▶ WHAT NEEDS TO BE DONE:
Your reply should be one number: how many lines of the records below contain the string "varnothing".

[SUPPLIED RECORDS — start]

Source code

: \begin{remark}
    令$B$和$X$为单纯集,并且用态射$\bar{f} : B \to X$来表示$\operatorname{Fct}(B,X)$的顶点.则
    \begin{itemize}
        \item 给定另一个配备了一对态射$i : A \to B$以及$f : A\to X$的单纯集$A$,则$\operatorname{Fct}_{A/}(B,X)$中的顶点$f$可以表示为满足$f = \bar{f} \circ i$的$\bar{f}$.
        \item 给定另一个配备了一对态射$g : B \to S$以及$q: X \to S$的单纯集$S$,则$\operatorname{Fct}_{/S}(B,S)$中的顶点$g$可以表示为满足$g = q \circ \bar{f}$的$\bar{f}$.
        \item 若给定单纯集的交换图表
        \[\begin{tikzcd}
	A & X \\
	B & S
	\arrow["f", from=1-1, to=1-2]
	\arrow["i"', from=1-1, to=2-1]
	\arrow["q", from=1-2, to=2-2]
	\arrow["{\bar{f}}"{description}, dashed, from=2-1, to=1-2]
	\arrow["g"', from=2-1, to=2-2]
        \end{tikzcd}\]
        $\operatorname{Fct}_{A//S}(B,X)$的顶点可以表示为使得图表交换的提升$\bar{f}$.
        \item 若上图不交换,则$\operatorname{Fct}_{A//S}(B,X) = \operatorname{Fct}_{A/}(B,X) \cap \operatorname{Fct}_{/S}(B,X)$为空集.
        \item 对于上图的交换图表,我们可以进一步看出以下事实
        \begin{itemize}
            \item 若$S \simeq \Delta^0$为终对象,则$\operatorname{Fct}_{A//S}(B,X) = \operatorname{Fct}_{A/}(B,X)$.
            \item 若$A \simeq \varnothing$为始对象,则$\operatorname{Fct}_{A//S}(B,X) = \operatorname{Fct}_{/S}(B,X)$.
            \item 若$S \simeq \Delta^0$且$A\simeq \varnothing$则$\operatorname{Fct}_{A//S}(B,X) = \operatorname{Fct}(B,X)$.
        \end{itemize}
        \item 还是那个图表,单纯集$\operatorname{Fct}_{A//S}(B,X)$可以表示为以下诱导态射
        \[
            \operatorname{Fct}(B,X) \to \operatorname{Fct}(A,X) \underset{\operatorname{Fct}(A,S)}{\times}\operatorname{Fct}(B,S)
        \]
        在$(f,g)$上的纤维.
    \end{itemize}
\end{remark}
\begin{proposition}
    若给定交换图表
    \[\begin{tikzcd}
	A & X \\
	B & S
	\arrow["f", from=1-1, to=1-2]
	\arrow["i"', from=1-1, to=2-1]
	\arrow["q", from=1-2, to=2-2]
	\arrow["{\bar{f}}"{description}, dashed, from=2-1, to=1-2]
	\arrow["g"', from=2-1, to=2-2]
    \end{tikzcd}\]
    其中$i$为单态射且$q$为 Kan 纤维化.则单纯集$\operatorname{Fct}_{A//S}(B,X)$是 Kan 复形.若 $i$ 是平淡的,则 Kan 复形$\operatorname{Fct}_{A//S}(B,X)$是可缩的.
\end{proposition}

[SUPPLIED RECORDS — finish]
[SUPPLIED RECORDS — start]

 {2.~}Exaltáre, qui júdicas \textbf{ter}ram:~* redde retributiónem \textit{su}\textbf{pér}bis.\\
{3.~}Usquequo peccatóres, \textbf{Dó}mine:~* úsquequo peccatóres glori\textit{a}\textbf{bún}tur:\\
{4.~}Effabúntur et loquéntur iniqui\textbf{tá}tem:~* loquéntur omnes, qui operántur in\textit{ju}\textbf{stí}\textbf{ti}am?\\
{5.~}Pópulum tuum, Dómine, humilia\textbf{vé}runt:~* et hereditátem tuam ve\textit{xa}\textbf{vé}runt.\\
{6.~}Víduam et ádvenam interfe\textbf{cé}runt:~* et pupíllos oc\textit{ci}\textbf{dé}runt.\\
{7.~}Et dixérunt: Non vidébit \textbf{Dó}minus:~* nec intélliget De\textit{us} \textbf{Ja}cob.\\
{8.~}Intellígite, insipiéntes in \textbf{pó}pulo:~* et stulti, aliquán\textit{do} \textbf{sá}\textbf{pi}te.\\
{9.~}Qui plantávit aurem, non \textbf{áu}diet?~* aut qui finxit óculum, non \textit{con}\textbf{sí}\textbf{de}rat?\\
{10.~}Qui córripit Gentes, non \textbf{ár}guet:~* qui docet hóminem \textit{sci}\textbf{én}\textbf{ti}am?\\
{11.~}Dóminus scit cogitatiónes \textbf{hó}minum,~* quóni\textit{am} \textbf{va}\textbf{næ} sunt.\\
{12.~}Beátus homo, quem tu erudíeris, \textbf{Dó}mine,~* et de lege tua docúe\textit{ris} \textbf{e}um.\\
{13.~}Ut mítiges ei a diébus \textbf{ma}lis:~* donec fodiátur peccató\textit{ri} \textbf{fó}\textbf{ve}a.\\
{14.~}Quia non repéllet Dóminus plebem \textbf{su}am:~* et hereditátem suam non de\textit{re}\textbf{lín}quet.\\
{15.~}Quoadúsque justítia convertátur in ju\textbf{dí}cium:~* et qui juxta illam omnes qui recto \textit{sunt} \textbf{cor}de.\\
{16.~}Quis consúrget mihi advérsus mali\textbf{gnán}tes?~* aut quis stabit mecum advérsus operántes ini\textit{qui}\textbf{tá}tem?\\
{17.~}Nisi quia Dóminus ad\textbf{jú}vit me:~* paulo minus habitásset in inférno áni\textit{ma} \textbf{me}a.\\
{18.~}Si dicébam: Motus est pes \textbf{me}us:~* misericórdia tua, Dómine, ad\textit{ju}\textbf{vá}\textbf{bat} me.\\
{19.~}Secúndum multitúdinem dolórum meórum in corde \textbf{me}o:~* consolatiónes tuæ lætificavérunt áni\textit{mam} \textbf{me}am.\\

[SUPPLIED RECORDS — finish]

▶ TASK ANSWER:
2